I would perhaps like to see the requirement for build tools to validate the license expression lifted. This is a heavylift operation that more lightweight backends will be reluctant to support. I would personally pivot the PEP away from Core Metadata and leave how the license field is interpreted to package indexes. That would also resolve issues like, differences in SPDX parsing[1] and updates to the SPDX license catalogue that might not be propagated to backends “cleanly” (e.g. backends might have to cut a new release to bump the license catalogue meta-package’s version so that existing users will be upgraded). OTOH, relying on the package index as a means to verify that license expressions are valid might be undesirable, especially considering that PyPI doesn’t have an officially-supported metadata API. But it might just be too late to make drastic changes like I’m proposing and I fully appreciate the “sunk cost” of what is a very polished PEP :slight_smile:


  1. Lightweight backends might not treat this as a license expression at all, for instance, and might not support conjunctions. ↩︎

PyPI does have metadata validation which is what this PEP augments. I don’t see how the lack of a gimme-metadata-of-an-already-uploaded-artifact API is related to validation of the artifact when it’s being uploaded.

The PEP says:

I don’t see how this requires the build tool to perform validation – they should, but they’re also permitted to not.

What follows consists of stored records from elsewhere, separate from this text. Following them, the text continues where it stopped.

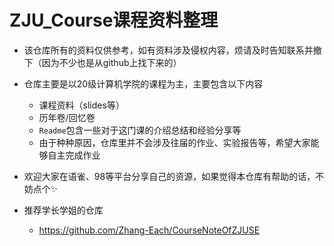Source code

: # ZJU_Course课程资料整理

- 该仓库所有的资料仅供参考，如有资料涉及侵权内容，烦请及时告知联系并撤下（因为不少也是从github上找下来的）
- 仓库主要是以20级计算机学院的课程为主，主要包含以下内容
  - 课程资料（slides等）
  - 历年卷/回忆卷
  - `Readme`包含一些对于这门课的介绍总结和经验分享等
  - 由于种种原因，仓库里并不会涉及往届的作业、实验报告等，希望大家能够自主完成作业
- 欢迎大家在语雀、98等平台分享自己的资源，如果觉得本仓库有帮助的话，不妨点个✨

- 推荐学长学姐的仓库
  - https://github.com/Zhang-Each/CourseNoteOfZJUSE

As I understand it, this would also eliminate the primary benefit of this PEP – clear machine-parsable declaration of the package license.

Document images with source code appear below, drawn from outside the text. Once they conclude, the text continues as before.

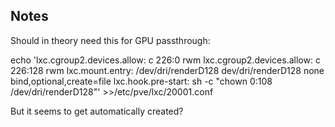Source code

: Notes
-----

Should in theory need this for GPU passthrough:

echo 'lxc.cgroup2.devices.allow: c 226:0 rwm
lxc.cgroup2.devices.allow: c 226:128 rwm
lxc.mount.entry: /dev/dri/renderD128 dev/dri/renderD128 none bind,optional,create=file
lxc.hook.pre-start: sh -c "chown 0:108 /dev/dri/renderD128"' >>/etc/pve/lxc/20001.conf

But it seems to get automatically created?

How would this be different from the existing free-form License field in core metadata?

1 Like

It’s not directly relevant, but it’s tied to the point I’m making below.

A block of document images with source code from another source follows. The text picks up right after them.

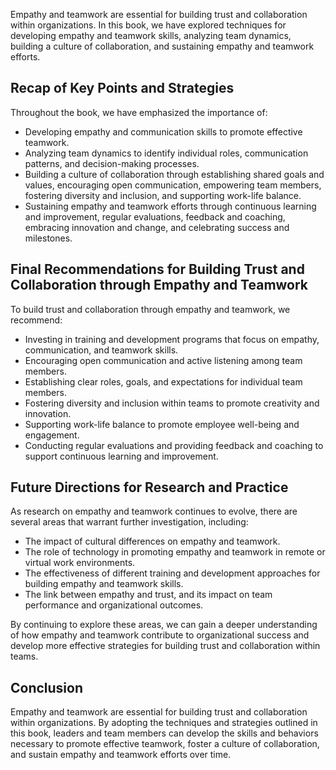 

Empathy and teamwork are essential for building trust and collaboration within organizations. In this book, we have explored techniques for developing empathy and teamwork skills, analyzing team dynamics, building a culture of collaboration, and sustaining empathy and teamwork efforts.

Recap of Key Points and Strategies
----------------------------------

Throughout the book, we have emphasized the importance of:

* Developing empathy and communication skills to promote effective teamwork.
* Analyzing team dynamics to identify individual roles, communication patterns, and decision-making processes.
* Building a culture of collaboration through establishing shared goals and values, encouraging open communication, empowering team members, fostering diversity and inclusion, and supporting work-life balance.
* Sustaining empathy and teamwork efforts through continuous learning and improvement, regular evaluations, feedback and coaching, embracing innovation and change, and celebrating success and milestones.

Final Recommendations for Building Trust and Collaboration through Empathy and Teamwork
---------------------------------------------------------------------------------------

To build trust and collaboration through empathy and teamwork, we recommend:

* Investing in training and development programs that focus on empathy, communication, and teamwork skills.
* Encouraging open communication and active listening among team members.
* Establishing clear roles, goals, and expectations for individual team members.
* Fostering diversity and inclusion within teams to promote creativity and innovation.
* Supporting work-life balance to promote employee well-being and engagement.
* Conducting regular evaluations and providing feedback and coaching to support continuous learning and improvement.

Future Directions for Research and Practice
-------------------------------------------

As research on empathy and teamwork continues to evolve, there are several areas that warrant further investigation, including:

* The impact of cultural differences on empathy and teamwork.
* The role of technology in promoting empathy and teamwork in remote or virtual work environments.
* The effectiveness of different training and development approaches for building empathy and teamwork skills.
* The link between empathy and trust, and its impact on team performance and organizational outcomes.

By continuing to explore these areas, we can gain a deeper understanding of how empathy and teamwork contribute to organizational success and develop more effective strategies for building trust and collaboration within teams.

Conclusion
----------

Empathy and teamwork are essential for building trust and collaboration within organizations. By adopting the techniques and strategies outlined in this book, leaders and team members can develop the skills and behaviors necessary to promote effective teamwork, foster a culture of collaboration, and sustain empathy and teamwork efforts over time.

For the license expression field’s validity to be ensured someone has to validate it. And if your package isn’t uploaded to a package index then it might or might not be valid depending on whether the backend performs this optional (in theory) validation step. This is a special (and I would think undesirable) condition in Core Metadata because no other field is allowed to maybe be valid that comes out of a backend. This is different from e.g. rejecting a package on upload for including a classifier which the package index does not support, because CM does not contain a list of supported classifiers.

Trivially, because it would be validated by the package index, which is something the package index can’t realistically do for a “grandfathered” License field.

As an aside, for Rust’s Cargo, the PEP says:

  • Rust Cargo [11] specifies the use of an SPDX license expression (v2.1) in the license field. It also supports an alternative expression syntax using slash-separated SPDX license identifiers, and there is also a license_file field. The crates.io package registry [25] requires that either license or license_file fields are set when uploading a package.

But this is incorrect as I understand it. Cargo’s documentation says:

The license field contains the name of the software license that the package is released under. The license-file field contains the path to a file containing the text of the license (relative to this Cargo.toml ).

crates.io interprets the license field as an SPDX 2.1 license expression.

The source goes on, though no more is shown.